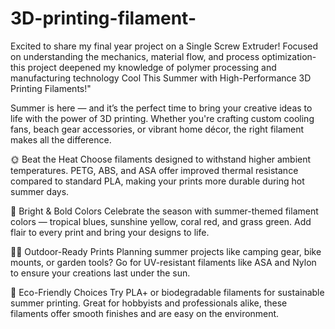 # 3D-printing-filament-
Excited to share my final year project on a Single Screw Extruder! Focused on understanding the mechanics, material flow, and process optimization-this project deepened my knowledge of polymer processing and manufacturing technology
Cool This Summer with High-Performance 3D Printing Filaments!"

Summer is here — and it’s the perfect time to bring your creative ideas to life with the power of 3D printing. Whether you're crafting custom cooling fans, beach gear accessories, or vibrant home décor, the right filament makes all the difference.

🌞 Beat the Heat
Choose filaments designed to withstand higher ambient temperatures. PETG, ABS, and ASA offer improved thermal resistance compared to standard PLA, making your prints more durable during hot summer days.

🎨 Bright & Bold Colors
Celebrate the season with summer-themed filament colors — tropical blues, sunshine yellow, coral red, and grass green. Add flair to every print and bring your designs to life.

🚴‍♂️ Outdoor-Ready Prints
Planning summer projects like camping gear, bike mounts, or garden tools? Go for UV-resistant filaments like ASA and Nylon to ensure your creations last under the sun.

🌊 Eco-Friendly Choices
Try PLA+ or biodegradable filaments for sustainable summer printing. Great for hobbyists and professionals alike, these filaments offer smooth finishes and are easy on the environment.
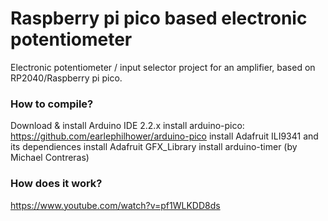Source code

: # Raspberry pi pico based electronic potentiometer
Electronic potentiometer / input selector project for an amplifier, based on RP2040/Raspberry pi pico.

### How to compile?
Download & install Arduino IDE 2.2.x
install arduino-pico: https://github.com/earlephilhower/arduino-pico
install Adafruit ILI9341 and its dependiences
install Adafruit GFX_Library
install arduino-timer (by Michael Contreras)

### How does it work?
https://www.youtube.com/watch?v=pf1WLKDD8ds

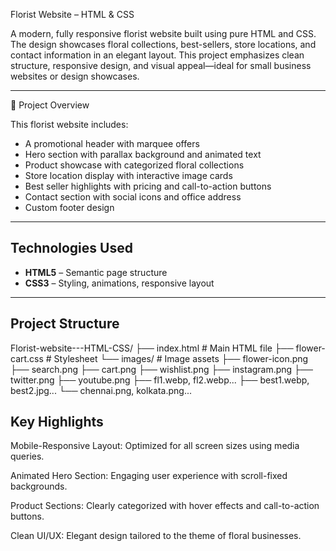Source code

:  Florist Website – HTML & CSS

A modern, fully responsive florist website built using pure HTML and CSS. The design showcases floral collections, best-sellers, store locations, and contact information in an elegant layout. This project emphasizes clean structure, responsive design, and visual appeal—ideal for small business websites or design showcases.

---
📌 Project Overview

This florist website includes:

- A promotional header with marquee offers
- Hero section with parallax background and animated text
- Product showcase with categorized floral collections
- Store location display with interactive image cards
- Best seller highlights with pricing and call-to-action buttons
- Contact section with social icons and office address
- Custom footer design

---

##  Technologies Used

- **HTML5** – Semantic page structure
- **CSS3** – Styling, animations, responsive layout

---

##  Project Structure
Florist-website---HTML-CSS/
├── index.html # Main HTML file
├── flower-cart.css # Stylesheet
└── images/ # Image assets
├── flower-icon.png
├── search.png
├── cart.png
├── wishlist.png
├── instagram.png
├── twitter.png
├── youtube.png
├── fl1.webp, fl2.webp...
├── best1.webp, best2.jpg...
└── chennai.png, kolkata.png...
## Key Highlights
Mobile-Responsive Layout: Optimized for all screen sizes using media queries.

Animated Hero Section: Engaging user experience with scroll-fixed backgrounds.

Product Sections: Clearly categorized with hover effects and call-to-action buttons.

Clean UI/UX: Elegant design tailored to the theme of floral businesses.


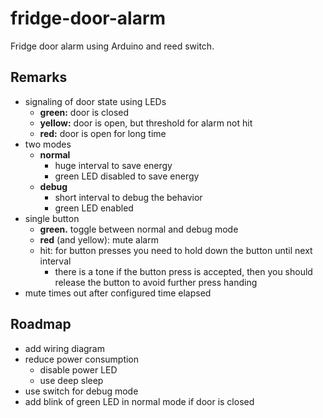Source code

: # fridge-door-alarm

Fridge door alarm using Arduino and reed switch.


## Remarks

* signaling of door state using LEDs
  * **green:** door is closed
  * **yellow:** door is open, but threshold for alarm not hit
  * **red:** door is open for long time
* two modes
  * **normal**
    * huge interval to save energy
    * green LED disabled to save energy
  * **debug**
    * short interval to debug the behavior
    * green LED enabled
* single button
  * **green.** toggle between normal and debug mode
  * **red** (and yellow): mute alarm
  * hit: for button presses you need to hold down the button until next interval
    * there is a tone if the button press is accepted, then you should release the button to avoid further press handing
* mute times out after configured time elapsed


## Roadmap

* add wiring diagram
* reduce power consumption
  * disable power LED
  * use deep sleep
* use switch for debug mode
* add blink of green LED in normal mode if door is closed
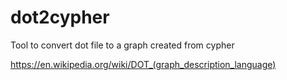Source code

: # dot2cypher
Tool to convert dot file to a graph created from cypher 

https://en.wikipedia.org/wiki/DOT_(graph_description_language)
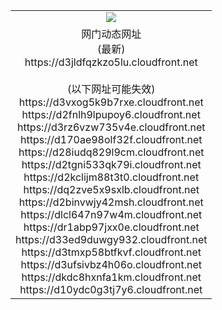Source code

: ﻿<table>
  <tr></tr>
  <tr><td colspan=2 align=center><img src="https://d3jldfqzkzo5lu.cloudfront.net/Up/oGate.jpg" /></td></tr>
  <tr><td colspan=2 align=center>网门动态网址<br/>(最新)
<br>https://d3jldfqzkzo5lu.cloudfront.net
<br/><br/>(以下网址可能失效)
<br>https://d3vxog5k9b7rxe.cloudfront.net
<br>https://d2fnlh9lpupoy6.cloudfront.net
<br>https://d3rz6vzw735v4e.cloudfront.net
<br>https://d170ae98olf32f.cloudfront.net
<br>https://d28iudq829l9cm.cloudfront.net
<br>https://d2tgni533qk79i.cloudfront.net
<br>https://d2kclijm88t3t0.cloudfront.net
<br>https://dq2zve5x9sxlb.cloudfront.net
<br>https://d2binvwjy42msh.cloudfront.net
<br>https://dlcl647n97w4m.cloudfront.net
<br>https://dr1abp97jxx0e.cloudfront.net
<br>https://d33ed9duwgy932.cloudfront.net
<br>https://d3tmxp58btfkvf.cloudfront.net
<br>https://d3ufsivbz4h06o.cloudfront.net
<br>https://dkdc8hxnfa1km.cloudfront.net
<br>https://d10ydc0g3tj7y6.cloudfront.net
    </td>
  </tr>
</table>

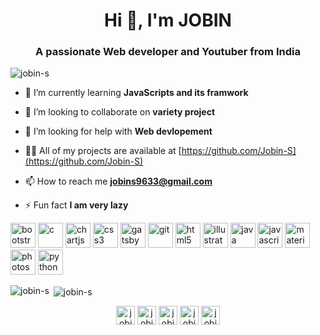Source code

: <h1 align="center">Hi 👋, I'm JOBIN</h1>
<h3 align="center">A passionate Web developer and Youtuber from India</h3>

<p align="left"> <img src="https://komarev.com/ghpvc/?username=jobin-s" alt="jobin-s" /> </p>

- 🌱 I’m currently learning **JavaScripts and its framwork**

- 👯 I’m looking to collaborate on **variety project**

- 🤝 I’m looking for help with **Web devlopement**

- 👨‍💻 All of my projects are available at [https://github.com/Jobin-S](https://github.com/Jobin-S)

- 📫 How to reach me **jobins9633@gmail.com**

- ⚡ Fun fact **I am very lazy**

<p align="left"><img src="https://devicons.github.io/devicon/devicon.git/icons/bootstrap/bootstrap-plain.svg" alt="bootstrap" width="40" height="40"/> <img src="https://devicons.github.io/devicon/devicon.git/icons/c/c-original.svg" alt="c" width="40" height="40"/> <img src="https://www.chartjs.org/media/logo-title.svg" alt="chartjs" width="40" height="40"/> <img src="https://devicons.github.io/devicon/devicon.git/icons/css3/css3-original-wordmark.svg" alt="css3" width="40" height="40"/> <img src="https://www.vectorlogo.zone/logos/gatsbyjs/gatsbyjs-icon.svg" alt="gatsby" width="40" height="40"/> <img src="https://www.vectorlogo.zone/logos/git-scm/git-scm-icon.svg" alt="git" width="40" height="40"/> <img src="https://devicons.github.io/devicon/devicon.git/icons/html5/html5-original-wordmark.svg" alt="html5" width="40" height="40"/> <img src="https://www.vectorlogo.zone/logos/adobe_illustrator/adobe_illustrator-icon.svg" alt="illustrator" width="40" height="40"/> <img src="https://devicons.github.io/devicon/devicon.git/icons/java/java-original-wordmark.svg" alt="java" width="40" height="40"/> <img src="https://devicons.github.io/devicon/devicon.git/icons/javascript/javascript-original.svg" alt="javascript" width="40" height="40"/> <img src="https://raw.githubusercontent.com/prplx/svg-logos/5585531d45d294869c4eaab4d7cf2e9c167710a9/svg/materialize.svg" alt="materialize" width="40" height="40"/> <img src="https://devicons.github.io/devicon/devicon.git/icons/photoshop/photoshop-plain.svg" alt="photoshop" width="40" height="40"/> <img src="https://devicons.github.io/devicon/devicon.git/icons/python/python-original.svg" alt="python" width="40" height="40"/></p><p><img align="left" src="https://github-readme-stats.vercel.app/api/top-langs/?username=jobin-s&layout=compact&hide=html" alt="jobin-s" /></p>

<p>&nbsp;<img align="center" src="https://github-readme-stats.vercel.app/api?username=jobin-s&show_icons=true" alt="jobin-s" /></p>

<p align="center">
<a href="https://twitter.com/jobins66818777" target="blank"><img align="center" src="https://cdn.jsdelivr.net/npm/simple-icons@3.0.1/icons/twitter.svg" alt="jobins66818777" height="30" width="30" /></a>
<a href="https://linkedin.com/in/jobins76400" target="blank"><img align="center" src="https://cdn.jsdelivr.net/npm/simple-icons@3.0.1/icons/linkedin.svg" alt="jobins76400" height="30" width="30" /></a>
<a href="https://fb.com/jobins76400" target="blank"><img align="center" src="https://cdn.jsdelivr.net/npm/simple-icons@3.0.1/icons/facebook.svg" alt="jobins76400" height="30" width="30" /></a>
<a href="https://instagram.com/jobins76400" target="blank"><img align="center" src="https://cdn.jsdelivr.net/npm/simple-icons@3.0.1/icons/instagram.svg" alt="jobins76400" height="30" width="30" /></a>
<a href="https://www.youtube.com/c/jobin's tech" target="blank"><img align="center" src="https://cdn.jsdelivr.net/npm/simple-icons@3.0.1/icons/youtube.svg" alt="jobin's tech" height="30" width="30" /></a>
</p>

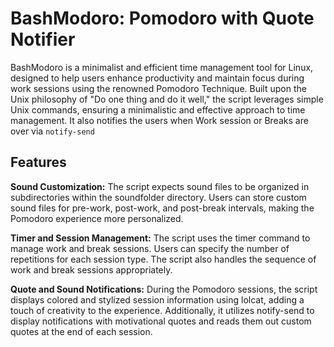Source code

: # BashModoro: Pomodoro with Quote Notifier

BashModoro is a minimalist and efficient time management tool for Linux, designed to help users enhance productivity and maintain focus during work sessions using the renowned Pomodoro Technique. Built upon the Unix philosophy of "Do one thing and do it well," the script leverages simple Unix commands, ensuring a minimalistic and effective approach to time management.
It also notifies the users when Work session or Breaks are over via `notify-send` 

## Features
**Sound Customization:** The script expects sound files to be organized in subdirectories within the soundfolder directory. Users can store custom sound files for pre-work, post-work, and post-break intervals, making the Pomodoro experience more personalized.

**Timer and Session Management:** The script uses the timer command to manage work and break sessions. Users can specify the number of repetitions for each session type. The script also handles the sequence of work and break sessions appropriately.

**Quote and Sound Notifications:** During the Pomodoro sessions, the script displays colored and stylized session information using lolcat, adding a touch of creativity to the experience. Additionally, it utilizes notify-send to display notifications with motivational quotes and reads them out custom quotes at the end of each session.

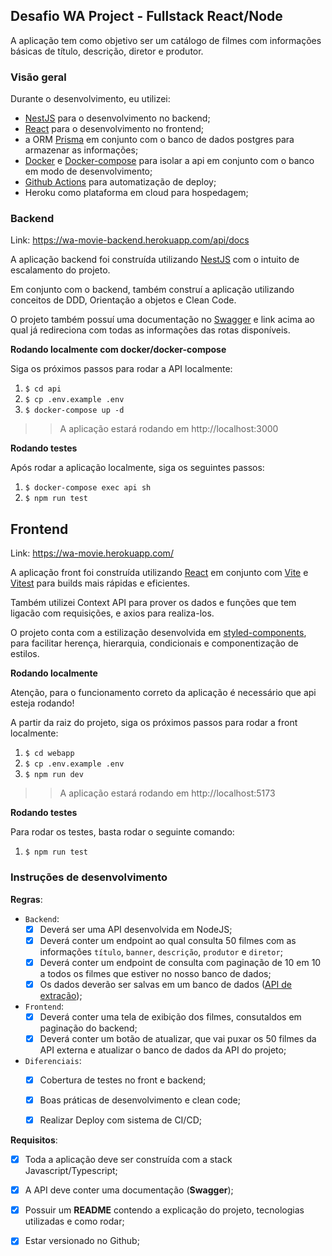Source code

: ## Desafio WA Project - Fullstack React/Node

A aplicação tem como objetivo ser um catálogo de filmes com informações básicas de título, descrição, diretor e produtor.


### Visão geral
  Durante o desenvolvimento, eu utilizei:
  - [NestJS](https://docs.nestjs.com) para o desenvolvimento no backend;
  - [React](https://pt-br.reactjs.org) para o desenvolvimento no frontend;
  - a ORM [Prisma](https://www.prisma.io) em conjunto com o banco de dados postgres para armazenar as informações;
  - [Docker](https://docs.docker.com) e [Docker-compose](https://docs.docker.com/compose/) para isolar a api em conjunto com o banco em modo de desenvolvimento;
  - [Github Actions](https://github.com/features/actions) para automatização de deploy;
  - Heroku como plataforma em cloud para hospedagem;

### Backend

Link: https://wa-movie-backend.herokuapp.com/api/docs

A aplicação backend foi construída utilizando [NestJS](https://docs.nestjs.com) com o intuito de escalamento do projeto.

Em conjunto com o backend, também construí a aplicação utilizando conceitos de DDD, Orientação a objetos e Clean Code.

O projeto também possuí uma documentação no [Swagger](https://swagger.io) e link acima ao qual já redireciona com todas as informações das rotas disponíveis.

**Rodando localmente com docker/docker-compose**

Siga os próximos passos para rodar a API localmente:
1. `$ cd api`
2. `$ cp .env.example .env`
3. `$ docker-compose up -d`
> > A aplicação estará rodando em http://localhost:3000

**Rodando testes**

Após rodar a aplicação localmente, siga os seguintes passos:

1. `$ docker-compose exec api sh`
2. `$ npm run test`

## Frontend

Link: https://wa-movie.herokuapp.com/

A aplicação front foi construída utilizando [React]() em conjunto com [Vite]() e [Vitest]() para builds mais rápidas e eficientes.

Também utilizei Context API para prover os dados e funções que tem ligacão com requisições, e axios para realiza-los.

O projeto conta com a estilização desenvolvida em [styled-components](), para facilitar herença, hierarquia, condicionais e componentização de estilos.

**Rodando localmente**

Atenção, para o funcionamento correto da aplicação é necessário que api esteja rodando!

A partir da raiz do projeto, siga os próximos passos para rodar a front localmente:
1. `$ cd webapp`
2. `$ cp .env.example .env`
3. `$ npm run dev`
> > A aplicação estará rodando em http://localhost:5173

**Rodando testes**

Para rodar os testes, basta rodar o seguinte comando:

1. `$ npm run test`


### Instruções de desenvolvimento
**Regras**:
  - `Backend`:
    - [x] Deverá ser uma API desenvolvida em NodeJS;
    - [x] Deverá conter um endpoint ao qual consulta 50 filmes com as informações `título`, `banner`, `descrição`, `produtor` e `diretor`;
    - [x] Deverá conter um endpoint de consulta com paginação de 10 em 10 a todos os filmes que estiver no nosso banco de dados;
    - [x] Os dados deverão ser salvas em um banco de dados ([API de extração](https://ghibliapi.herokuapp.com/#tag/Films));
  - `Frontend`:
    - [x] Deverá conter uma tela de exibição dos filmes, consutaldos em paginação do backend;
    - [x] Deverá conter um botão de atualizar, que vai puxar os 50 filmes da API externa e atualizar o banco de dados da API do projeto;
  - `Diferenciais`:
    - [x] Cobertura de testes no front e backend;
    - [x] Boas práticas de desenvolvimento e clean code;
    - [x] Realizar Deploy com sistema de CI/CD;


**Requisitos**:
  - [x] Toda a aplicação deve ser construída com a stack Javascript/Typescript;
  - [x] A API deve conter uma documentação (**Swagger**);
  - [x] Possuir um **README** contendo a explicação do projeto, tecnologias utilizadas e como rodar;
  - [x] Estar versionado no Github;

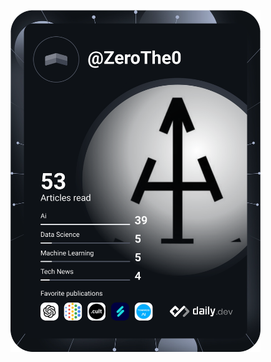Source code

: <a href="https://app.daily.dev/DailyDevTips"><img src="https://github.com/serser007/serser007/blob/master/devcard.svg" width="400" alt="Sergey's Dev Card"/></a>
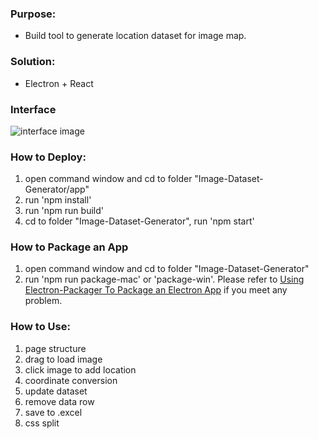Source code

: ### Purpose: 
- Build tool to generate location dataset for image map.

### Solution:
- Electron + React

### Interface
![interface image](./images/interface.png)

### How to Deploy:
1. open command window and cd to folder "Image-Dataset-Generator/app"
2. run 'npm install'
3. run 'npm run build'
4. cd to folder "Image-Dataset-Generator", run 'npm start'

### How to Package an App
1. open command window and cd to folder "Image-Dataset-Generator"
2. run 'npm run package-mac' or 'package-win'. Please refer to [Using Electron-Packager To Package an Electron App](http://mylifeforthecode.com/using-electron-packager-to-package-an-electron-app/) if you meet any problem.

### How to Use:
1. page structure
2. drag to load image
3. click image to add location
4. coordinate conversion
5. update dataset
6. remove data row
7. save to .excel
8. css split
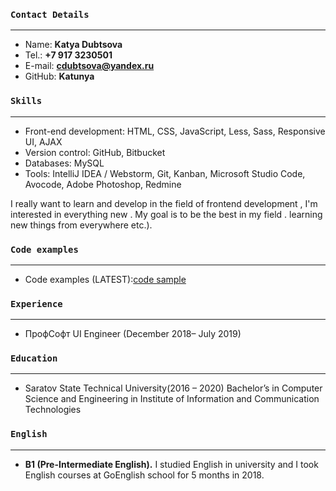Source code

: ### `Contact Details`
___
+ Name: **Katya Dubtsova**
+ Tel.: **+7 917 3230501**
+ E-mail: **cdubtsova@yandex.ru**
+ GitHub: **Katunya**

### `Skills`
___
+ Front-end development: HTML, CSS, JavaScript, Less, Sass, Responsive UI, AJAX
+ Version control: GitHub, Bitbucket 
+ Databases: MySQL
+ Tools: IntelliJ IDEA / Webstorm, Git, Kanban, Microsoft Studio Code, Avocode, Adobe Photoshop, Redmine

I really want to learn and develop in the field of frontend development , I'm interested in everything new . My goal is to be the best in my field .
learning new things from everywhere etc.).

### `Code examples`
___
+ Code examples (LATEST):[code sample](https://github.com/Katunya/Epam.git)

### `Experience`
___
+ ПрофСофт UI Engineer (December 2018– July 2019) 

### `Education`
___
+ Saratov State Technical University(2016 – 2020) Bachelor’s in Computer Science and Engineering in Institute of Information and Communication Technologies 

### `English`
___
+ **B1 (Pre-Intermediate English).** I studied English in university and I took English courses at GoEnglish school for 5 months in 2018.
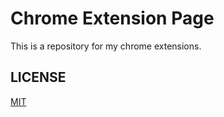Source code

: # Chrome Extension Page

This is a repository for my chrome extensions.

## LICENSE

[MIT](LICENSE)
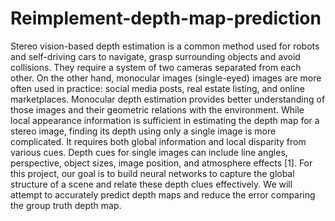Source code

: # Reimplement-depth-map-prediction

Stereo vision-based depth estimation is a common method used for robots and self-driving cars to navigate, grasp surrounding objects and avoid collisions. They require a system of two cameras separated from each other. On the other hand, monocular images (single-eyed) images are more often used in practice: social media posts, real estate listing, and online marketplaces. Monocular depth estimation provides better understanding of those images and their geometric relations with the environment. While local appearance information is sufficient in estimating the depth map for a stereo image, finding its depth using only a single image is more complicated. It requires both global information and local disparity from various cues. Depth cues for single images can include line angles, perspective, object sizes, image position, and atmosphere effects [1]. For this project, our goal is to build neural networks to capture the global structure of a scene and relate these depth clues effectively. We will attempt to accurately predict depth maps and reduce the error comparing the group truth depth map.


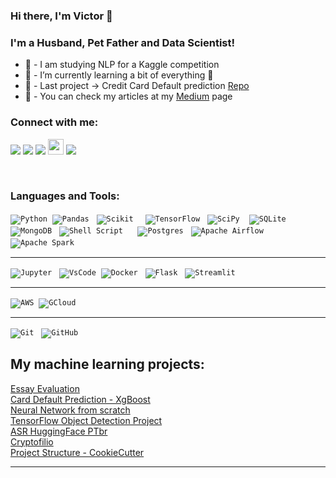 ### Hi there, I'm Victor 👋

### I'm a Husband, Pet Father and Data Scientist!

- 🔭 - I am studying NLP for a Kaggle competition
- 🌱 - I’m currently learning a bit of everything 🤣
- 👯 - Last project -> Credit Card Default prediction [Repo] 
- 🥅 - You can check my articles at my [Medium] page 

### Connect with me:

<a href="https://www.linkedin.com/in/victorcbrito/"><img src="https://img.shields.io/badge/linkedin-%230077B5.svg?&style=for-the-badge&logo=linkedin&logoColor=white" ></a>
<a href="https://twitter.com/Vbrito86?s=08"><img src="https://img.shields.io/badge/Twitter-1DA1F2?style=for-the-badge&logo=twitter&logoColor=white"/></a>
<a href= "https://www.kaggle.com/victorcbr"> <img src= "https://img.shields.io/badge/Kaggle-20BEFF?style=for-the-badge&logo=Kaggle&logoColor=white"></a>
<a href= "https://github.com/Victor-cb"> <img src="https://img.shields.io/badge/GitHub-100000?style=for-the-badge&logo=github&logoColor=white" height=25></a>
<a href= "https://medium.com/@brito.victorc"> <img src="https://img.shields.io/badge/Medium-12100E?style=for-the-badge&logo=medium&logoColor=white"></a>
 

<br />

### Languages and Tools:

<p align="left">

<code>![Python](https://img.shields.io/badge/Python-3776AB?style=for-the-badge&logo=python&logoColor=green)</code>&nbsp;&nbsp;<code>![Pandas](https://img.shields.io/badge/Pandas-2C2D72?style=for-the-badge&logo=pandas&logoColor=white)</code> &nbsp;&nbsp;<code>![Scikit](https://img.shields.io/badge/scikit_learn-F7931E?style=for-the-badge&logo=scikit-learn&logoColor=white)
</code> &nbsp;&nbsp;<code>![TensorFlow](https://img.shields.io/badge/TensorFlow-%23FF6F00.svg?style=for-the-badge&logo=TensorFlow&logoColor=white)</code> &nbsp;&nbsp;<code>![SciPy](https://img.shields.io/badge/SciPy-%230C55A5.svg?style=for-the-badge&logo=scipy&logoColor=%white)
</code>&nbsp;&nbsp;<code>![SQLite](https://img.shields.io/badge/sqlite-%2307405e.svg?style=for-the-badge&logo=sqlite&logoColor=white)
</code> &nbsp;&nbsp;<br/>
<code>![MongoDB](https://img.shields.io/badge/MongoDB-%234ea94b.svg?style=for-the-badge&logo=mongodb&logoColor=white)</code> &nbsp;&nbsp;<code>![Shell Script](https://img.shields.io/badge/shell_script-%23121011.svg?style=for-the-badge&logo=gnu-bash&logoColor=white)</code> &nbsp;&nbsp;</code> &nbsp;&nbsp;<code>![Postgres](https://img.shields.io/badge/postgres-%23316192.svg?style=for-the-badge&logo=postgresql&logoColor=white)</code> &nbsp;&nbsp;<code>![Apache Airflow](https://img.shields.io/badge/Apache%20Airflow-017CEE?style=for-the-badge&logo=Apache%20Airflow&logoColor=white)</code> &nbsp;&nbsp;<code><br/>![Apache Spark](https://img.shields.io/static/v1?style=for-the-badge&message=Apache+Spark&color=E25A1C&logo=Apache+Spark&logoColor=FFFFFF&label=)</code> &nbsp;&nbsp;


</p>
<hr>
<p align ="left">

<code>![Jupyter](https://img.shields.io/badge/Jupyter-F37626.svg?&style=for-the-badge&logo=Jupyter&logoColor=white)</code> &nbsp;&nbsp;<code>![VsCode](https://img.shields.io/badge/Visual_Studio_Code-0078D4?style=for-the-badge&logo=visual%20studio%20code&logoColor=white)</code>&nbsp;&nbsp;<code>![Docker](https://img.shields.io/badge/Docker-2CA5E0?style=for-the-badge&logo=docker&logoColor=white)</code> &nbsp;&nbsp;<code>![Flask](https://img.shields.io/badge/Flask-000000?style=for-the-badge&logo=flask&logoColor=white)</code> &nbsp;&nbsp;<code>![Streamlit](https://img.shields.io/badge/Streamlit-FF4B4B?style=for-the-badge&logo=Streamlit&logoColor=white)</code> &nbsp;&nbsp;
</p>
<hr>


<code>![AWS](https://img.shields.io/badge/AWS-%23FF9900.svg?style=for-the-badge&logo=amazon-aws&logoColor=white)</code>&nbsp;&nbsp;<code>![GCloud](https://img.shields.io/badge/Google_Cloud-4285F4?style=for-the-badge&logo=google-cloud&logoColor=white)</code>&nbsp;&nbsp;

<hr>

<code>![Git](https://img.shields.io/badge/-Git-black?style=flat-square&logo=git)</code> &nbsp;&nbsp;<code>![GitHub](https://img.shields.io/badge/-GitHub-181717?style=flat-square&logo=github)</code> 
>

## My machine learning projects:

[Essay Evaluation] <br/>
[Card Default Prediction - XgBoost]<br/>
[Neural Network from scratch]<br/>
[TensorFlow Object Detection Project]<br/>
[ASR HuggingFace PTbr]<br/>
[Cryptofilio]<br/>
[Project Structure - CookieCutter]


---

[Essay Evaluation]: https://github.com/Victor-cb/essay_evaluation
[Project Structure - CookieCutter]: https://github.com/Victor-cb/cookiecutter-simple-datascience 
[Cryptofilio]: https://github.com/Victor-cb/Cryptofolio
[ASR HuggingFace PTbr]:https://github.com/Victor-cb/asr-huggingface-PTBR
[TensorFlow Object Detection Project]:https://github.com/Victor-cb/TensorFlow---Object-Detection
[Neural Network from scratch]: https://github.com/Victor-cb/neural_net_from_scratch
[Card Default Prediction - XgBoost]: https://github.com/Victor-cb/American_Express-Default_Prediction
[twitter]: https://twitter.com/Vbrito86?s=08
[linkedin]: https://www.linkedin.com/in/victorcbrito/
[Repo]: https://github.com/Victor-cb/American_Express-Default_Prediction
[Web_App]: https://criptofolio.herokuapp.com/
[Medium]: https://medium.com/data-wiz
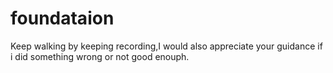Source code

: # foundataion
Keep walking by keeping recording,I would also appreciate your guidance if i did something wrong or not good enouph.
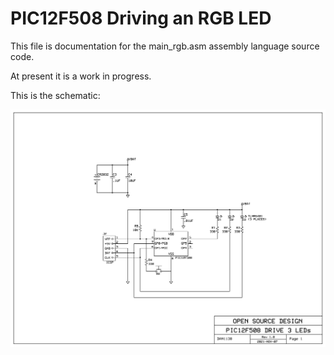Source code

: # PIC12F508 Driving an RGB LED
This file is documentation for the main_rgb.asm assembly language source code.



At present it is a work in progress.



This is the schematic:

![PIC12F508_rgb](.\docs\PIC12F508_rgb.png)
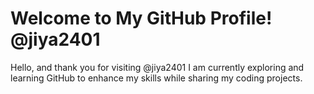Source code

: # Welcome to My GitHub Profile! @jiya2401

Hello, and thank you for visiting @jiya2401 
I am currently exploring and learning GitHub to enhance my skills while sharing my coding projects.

*-*-*

Work instructions:
Set down exactly and only the lines from the start of the entries above through the line containing "Cool This Summer", both ends included, omitting the pictures.

Reply to the exercise:
 # 3D-printing-filament-
Excited to share my final year project on a Single Screw Extruder! Focused on understanding the mechanics, material flow, and process optimization-this project deepened my knowledge of polymer processing and manufacturing technology
Cool This Summer with High-Performance 3D Printing Filaments!"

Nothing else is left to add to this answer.